Tag Archives: kernel

How are Linux drives named beyond drive 26 (/dev/sdz, ..)?

[Edit: Thanks to adrianmonk for correcting my math]

It’s surprisingly hard to find a definitive answer to the question of what happens with Linux block device names when you get past drive 26 (ie. counting from one, the first disk is /dev/sda and the 26th disk is /dev/sdz, what comes next?) I need to find out because libguestfs is currently limited to 25 disks, and this really needs to be fixed.

Anyhow, looking at the code we can see that it depends on which driver is in use.

For virtio-blk (/dev/vd*) the answer is:

Drive # — Name
1 vda
26 vdz
27 vdaa
28 vdab
52 vdaz
53 vdba
54 vdbb
702 vdzz
703 vdaaa
704 vdaab
18278 vdzzz

Beyond 18278 drives the virtio-blk code would fail, but that’s not currently an issue.

For SATA and SCSI drives under a modern Linux kernel, the same as above applies except that the code to derive names works properly beyond sdzzz up to (in theory) sd followed by 29 z‘s! [Edit: or maybe not?]

As you can see virtio and SCSI/SATA don’t use common code to name disks. In fact there are also many other block devices in the kernel, all using their own naming scheme. Most of these use numbers instead of letters: eg: /dev/loop0, /dev/ram0, /dev/mmcblk0 and so on.
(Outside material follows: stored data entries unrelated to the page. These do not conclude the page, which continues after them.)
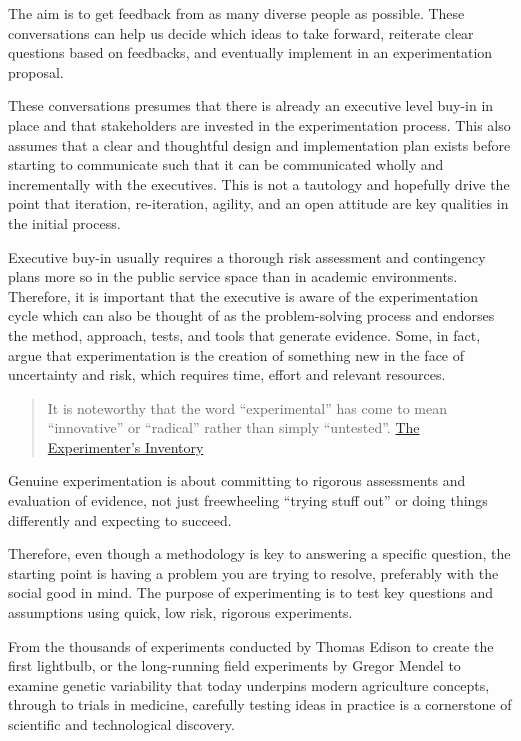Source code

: \documentclass[openany]{book}
\begin{document}
The aim is to get feedback from as many diverse people as possible. These conversations can help us decide which ideas to take forward, reiterate clear questions based on feedbacks, and eventually implement in an experimentation proposal.

These conversations presumes that there is already an executive level buy-in in place and that stakeholders are invested in the experimentation process. This also assumes that a clear and thoughtful design and implementation plan exists before starting to communicate such that it can be communicated wholly and incrementally with the executives. This is not a tautology and hopefully drive the point that iteration, re-iteration, agility, and an open attitude are key qualities in the initial process.

Executive buy-in usually requires a thorough risk assessment and contingency plans more so in the public service space than in academic environments. Therefore, it is important that the executive is aware of the experimentation cycle which can also be thought of as the problem-solving process and endorses the method, approach, tests, and tools that generate evidence. Some, in fact, argue that experimentation is the creation of something new in the face of uncertainty and risk, which requires time, effort and relevant resources.

\begin{quote}
It is noteworthy that the word ``experimental'' has come to mean ``innovative'' or ``radical'' rather than simply ``untested''. \href{A\%20catalogue\%20of\%20experiments\%20for\%20decision-makers\%20and\%20professionals}{The Experimenter's Inventory}
\end{quote}

Genuine experimentation is about committing to rigorous assessments and evaluation of evidence, not just freewheeling ``trying stuff out'' or doing things differently and expecting to succeed.

Therefore, even though a methodology is key to answering a specific question, the starting point is having a problem you are trying to resolve, preferably with the social good in mind. The purpose of experimenting is to test key questions and assumptions using quick, low risk, rigorous experiments.

From the thousands of experiments conducted by Thomas Edison to create the first lightbulb, or the long-running field experiments by Gregor Mendel to examine genetic variability that today underpins modern agriculture concepts, through to trials in medicine, carefully testing ideas in practice is a cornerstone of scientific and technological discovery.
\end{document}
If disks are partitioned, then the partitions are named by adding the partition number on the end (counting from 1). But if the drive name already ends with a number then a letter p is added between the drive name and the partition number, thus: /dev/mmcblk0p1.

4 Comments

Filed under Uncategorized

How LVM does snapshots

LVM2 snapshots are fully read/write. You can write to either the snapshot or the original volume and the write won’t be seen by the other. In the snapshot volume what is stored is an “exception list”, basically a big hash table(?) recording which blocks are different from the original volume.

Now I was curious how this works, because obviously writes to the original volume must also cause an exception to be added to the snapshot volume. How does the snapshot module see these writes? Does it hook into the original device in some way? It turns out, no.

It’s all handled at higher levels (by the lvcreate command in fact) which inserts a device mapper layer above the original device. This special layer (called a “snapshot-origin”) grabs the write request and passes it to the snapshot code where it causes an exception to be added to the snapshot (or snapshots because several snapshots might have been created against a single origin). [Refer to origin_map and __origin_write in dm-snap.c].

You can see the extra layer added by lvcreate -s by examining the device mapper tables directly. For example, before creating a snapshot:

# dmsetup table | grep F13
vg_pin-F13x64: 0 20971520 linear 253:0 257687936

and after creating a snapshot of that LV (notice the “real” LV has been renamed):

# lvcreate -s -n F13x64snap -L 1G /dev/vg_pin/F13x64
# dmsetup table | grep F13
vg_pin-F13x64snap: 0 20971520 snapshot 253:38 253:39 P 8
vg_pin-F13x64snap-cow: 0 2097152 linear 253:0 605815168
vg_pin-F13x64: 0 20971520 snapshot-origin 253:38
vg_pin-F13x64-real: 0 20971520 linear 253:0 257687936

Resolving the device references into a simpler diagram:

  F13x64 (253:4)             F13x64snap (253:37)
          |                        |         |
          |        +---------------+         |
          v        v                         v
  F13x64-real (253:38)    F13x64snap-cow (253:39)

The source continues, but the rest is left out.